本文围绕高校图书馆未来学习中心的知识服务创新需求,结合多智能体系统技术,开展面向读者学科自主学习的知识服务仿真研究。通过分析读者学习需求、设计多智能体协同服务路径,构建包含学习路径设计、资源推荐、智能答疑与评估反馈等功能的多智能体服务团队,并以“经济史”学科为例进行仿真验证。结果表明,多智能体系统虚拟成员能够有效整合和节约图书馆现有资源,显著提升知识服务的自动化水平与个性化支持能力,为资源有限的高校图书馆提供了一条易操作、可复制的智慧服务路径,对未来学习中心的建设与实践具有参考价值。

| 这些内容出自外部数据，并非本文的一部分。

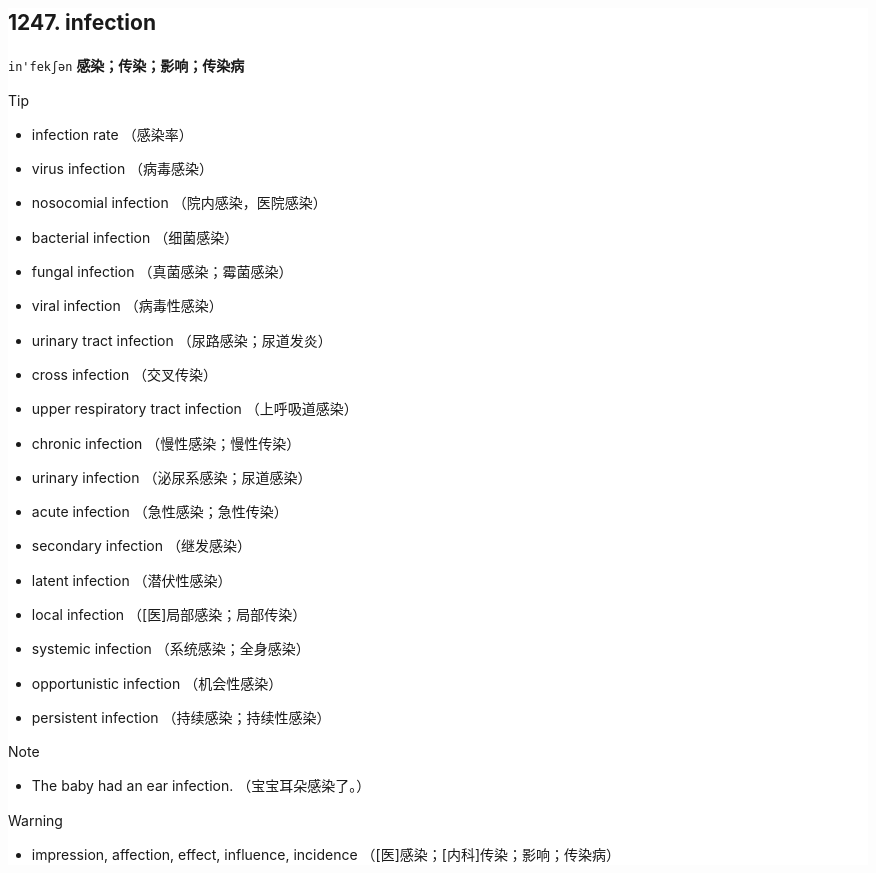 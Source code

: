## 1247. infection

`in'fekʃən`  **感染；传染；影响；传染病**

> [!TIP]
>
> - infection rate （感染率）
>
> - virus infection （病毒感染）
>
> - nosocomial infection （院内感染，医院感染）
>
> - bacterial infection （细菌感染）
>
> - fungal infection （真菌感染；霉菌感染）
>
> - viral infection （病毒性感染）
>
> - urinary tract infection （尿路感染；尿道发炎）
>
> - cross infection （交叉传染）
>
> - upper respiratory tract infection （上呼吸道感染）
>
> - chronic infection （慢性感染；慢性传染）
>
> - urinary infection （泌尿系感染；尿道感染）
>
> - acute infection （急性感染；急性传染）
>
> - secondary infection （继发感染）
>
> - latent infection （潜伏性感染）
>
> - local infection （[医]局部感染；局部传染）
>
> - systemic infection （系统感染；全身感染）
>
> - opportunistic infection （机会性感染）
>
> - persistent infection （持续感染；持续性感染）
>

> [!NOTE]
>
> - The baby had an ear infection. （宝宝耳朵感染了。）
>

> [!WARNING]
>
> - impression, affection, effect, influence, incidence （[医]感染；[内科]传染；影响；传染病）
>
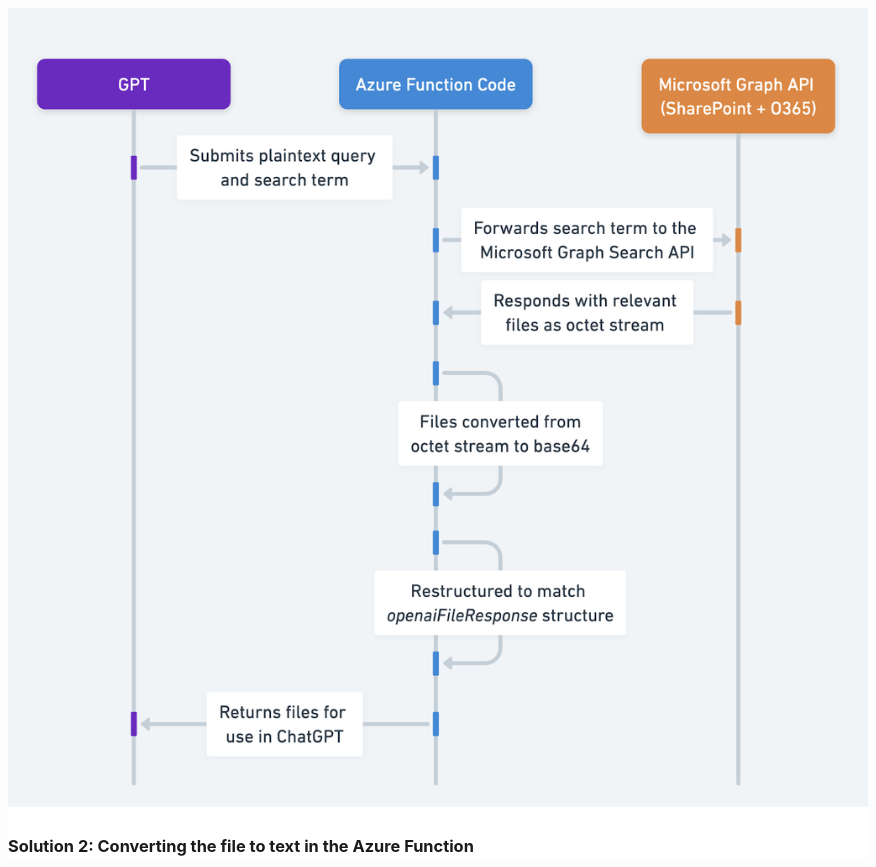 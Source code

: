 ![](../../../images/solution_1_architecture.png)




### Solution 2: Converting the file to text in the Azure Function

This study employs Multi-Agent System technology to simulate knowledge services that support subject
based self-directed learning in university library Future Learning Centers. By analyzing learner needs and designing
collaborative agent pathways, a multi-agent service framework is constructed with functions including learning path
design, resource recommendation, intelligent Q&A, and feedback evaluation. A simulation focusing on the "Economic
History" discipline demonstrates that the system effectively integrates library resources, improves service automation,
and enhances personalized support. The approach offers a practical and replicable solution for libraries with limited
resources, providing insights for the development of Future Learning Centers.